I am finding long-season crops more and more satisfying to grow. Shade in my garden doesn’t matter as much once the trees have dropped their leaves. And the pace of activity imposed by the slow vegetables is more forgiving if I miss a week or two when planting or harvesting.
I define long season varieties to be plants in the ground over the winter, either getting started for the next growing season in the spring, or providing harvestable vegetables through the cold season. There are four basic categories of plants that lend themselves to long season gardening. These are the hardy winter root crops, wintering alliums, wintering cole crops and hardy greens.

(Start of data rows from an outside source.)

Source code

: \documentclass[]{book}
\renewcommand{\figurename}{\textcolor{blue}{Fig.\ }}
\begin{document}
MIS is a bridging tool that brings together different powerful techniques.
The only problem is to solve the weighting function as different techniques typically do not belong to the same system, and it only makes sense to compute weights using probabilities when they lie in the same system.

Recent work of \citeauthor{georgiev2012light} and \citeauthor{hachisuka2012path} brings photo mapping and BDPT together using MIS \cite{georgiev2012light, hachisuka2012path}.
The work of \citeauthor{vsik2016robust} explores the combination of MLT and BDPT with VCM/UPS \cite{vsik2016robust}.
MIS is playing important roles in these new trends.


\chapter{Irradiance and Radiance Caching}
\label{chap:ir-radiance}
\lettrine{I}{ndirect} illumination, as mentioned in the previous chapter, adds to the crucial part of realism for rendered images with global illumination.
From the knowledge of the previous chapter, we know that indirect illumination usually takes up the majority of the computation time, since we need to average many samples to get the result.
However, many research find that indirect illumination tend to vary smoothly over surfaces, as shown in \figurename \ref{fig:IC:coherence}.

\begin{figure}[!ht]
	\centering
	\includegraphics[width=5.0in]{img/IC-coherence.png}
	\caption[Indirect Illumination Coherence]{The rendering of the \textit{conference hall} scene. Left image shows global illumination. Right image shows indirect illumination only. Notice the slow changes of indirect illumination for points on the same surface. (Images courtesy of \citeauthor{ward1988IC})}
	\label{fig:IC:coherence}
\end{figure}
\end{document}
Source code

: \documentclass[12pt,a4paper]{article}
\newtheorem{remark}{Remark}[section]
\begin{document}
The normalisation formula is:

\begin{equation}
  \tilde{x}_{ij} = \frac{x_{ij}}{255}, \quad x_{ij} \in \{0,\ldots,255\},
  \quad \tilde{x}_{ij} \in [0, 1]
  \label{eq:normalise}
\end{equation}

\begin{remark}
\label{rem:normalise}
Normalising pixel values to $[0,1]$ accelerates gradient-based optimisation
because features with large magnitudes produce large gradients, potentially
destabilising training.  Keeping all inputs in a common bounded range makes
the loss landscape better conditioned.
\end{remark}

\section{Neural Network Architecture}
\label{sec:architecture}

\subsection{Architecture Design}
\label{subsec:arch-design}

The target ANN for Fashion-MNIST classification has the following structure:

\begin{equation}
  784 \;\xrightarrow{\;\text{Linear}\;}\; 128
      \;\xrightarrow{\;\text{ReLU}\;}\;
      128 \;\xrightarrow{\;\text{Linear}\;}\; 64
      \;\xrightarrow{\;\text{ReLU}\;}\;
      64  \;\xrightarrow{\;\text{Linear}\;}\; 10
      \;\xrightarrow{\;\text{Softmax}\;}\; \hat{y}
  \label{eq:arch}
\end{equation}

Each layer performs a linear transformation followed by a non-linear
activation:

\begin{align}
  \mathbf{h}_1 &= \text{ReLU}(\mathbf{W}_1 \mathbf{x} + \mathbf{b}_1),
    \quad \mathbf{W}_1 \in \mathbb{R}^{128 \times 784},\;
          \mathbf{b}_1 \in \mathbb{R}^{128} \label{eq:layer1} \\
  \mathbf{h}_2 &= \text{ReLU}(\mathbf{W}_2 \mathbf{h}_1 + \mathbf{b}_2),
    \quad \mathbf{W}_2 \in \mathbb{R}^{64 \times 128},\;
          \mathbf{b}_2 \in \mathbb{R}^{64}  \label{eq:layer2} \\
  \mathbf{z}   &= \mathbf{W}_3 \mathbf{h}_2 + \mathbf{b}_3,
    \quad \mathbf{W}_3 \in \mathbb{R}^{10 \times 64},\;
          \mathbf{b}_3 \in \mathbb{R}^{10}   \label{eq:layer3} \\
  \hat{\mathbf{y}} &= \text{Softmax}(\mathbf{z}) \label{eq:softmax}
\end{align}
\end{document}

My favorite winter root vegetables are parsnips. They lend themselves better than any other root crop I know to storage through the winter in the ground. The only problem with this is that digging parsnips in frozen ground in January is cold work, impossible in colder places. I try to choose a nice sunny afternoon every so often in the middle of the winter to wrest a few roots from the frozen muck.
There are many things you can do with parsnips, but one of my favorites is just roasting the roots in the oven to bring out the sweetness. Many a day I have taken “leg-o-parsnip” to work for lunch.
Rutabagas are another good winter root crop that can keep in the ground after frost. I’ve got a bunch of these in the garden this winter, so will see how they do as the season gets colder. Ellen likes to make soups in the winter, and rutabagas are a great addition.
There are many other long season brassicas besides rutabagas. In the garden now I have Brussels sprouts, overwintering cauliflower, kale, broccoli, and some collards that are now going into their second winter. The cool season is best for these crops. In the summer they are fighting with aphids and cabbage caterpillars, but with the cool weather the pests are gone and the plants are still growing.
The third major category are the long season alliums. Garlic gets planted in late October, as do some varieties of overwintering onions. I planted some Walla Walla sweet onion starts a few weeks ago which will be my first experiment with overwintering onions. Leeks through the year have become a reliable winter staple.
Part of the fun of long season crops is that they naturally lend themselves to seed saving. When the overwintered crops start growing again in the spring, they are ready to reproduce. Last year I had a few extra leeks in the ground that produced an abundant crop of seed this year. The bees loved the beautiful pompoms.
The hardy greens category include swiss chard, some hardy spinach, kale, and mache. Swiss chard will last well into the fall and the crowns will tolerate moderate freezes and still come back in the spring with vigorous early spring greens. Last year I had a few plants of Winter Giant spinach which surprised me by surviving our unseasonable cold snap that killed the swiss chard. The winter greens don’t grow very much through the winter, but they can be the first fresh green thing from the garden in the early spring when they are really appreciated.